Segment Open

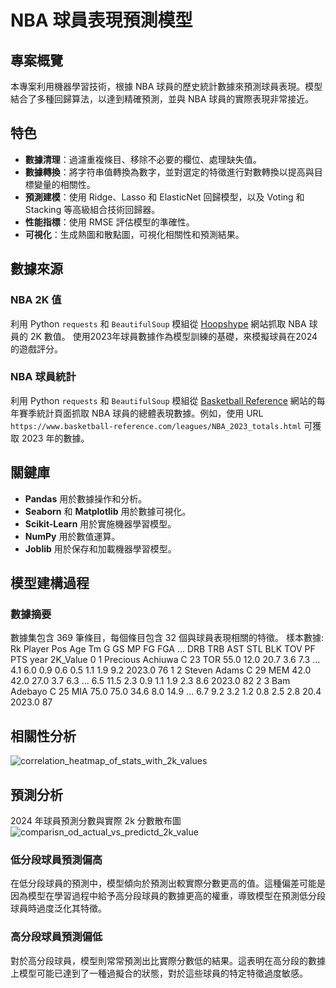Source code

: # NBA 球員表現預測模型

## 專案概覽

本專案利用機器學習技術，根據 NBA 球員的歷史統計數據來預測球員表現。模型結合了多種回歸算法，以達到精確預測，並與 NBA 球員的實際表現非常接近。

## 特色

- **數據清理**：過濾重複條目、移除不必要的欄位、處理缺失值。
- **數據轉換**：將字符串值轉換為數字，並對選定的特徵進行對數轉換以提高與目標變量的相關性。
- **預測建模**：使用 Ridge、Lasso 和 ElasticNet 回歸模型，以及 Voting 和 Stacking 等高級組合技術回歸器。
- **性能指標**：使用 RMSE 評估模型的準確性。
- **可視化**：生成熱圖和散點圖，可視化相關性和預測結果。

## 數據來源
### NBA 2K 值
利用 Python `requests` 和 `BeautifulSoup` 模組從 [Hoopshype](https://hoopshype.com/nba2k/) 網站抓取 NBA 球員的 2K 數值。
使用2023年球員數據作為模型訓練的基礎，來模擬球員在2024的遊戲評分。

### NBA 球員統計
利用 Python `requests` 和 `BeautifulSoup` 模組從 [Basketball Reference](https://www.basketball-reference.com/) 網站的每年賽季統計頁面抓取 NBA 球員的總體表現數據。例如，使用 URL `https://www.basketball-reference.com/leagues/NBA_2023_totals.html` 可獲取 2023 年的數據。

## 關鍵庫

- **Pandas** 用於數據操作和分析。
- **Seaborn** 和 **Matplotlib** 用於數據可視化。
- **Scikit-Learn** 用於實施機器學習模型。
- **NumPy** 用於數值運算。
- **Joblib** 用於保存和加載機器學習模型。

## 模型建構過程

### 數據摘要
數據集包含 369 筆條目，每個條目包含 32 個與球員表現相關的特徵。
樣本數據:
      Rk                    Player Pos Age   Tm     G    GS    MP   FG   FGA  ...  DRB   TRB   AST  STL  BLK  TOV   PF   PTS    year  2K_Value
0      1          Precious Achiuwa   C  23  TOR  55.0  12.0  20.7  3.6   7.3  ...  4.1   6.0   0.9  0.6  0.5  1.1  1.9   9.2  2023.0        76
1      2              Steven Adams   C  29  MEM  42.0  42.0  27.0  3.7   6.3  ...  6.5  11.5   2.3  0.9  1.1  1.9  2.3   8.6  2023.0        82
2      3               Bam Adebayo   C  25  MIA  75.0  75.0  34.6  8.0  14.9  ...  6.7   9.2   3.2  1.2  0.8  2.5  2.8  20.4  2023.0        87

## 相關性分析
![correlation_heatmap_of_stats_with_2k_values](https://github.com/nw7551762/2k-value-predict/assets/118497430/b4262d8d-f3c0-4457-9217-c0f2a960f557)







## 預測分析
2024 年球員預測分數與實際 2k 分數散布圖
![comparisn_od_actual_vs_predictd_2k_value](https://github.com/nw7551762/2k-value-predict/assets/118497430/3617d4ff-0659-415f-9c07-2f63bebd0c0c)

### 低分段球員預測偏高
在低分段球員的預測中，模型傾向於預測出較實際分數更高的值。這種偏差可能是因為模型在學習過程中給予高分段球員的數據更高的權重，導致模型在預測低分段球員時過度泛化其特徵。
### 高分段球員預測偏低
對於高分段球員，模型則常常預測出比實際分數低的結果。這表明在高分段的數據上模型可能已達到了一種過擬合的狀態，對於這些球員的特定特徵過度敏感。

Segment Closed

> **TO DO**
For each line above that includes "Python", make a copy.

> **SOLUTION FOR THIS TASK**
利用 Python `requests` 和 `BeautifulSoup` 模組從 [Hoopshype](https://hoopshype.com/nba2k/) 網站抓取 NBA 球員的 2K 數值。
利用 Python `requests` 和 `BeautifulSoup` 模組從 [Basketball Reference](https://www.basketball-reference.com/) 網站的每年賽季統計頁面抓取 NBA 球員的總體表現數據。例如，使用 URL `https://www.basketball-reference.com/leagues/NBA_2023_totals.html` 可獲取 2023 年的數據。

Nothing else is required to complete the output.